Imagine you’re painting. Brass, strings, and woodwinds are the strokes and blots of color on your canvas, while percussion instruments are the outer lines that anchor and define the piece, whether it’s classical or rock and roll. We’re covering a sampling of percussion basics including a few unusual instruments in our drum, cymbals, world percussion, and auxiliary categories.

One of our favorite percussion instruments is the African djembe.


The bass drum creates a deep booming sound that you can feel as well as hear. Because it has two strike surfaces (or "heads"), it can be played on both sides individually or at once.

Frequently used by the military and marching bands, the crisp, rattling sound from a snare drum offers a distinct rhythm and style.

For a synthesized sound, electronic drums and sets use electronic sensors to generate sound when struck by drumsticks or the hands.

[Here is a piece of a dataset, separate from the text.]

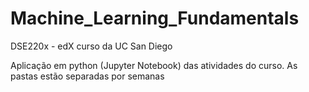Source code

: # Machine_Learning_Fundamentals
DSE220x - edX curso da UC San Diego 

Aplicação em python (Jupyter Notebook) das atividades do curso. As pastas estão separadas por semanas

Most commonly found in standard drum sets, ride cymbals produce a steady “ride” rhythmic pattern when struck with drumsticks.

Crash cymbals produce sharp and loud “crash” notes and are typically part of a complete drum set. 

Available in a variety of sizes, splash cymbals generate a sound that is reminiscent of the splashing of waves in an ocean.

A set of two cymbals mounted together for placement on a stand is called hihat. A foot pedal ignites the sound by triggering the top cymbal to tap against the fixed bottom cymbal.

World Percussion

Bare hands are all you need to play this versatile African drum. Known for its artistic assembly of hardwood, rawhide, and rope, a djembe stands out among percussion instruments for its beautiful craftsmanship and rich sound.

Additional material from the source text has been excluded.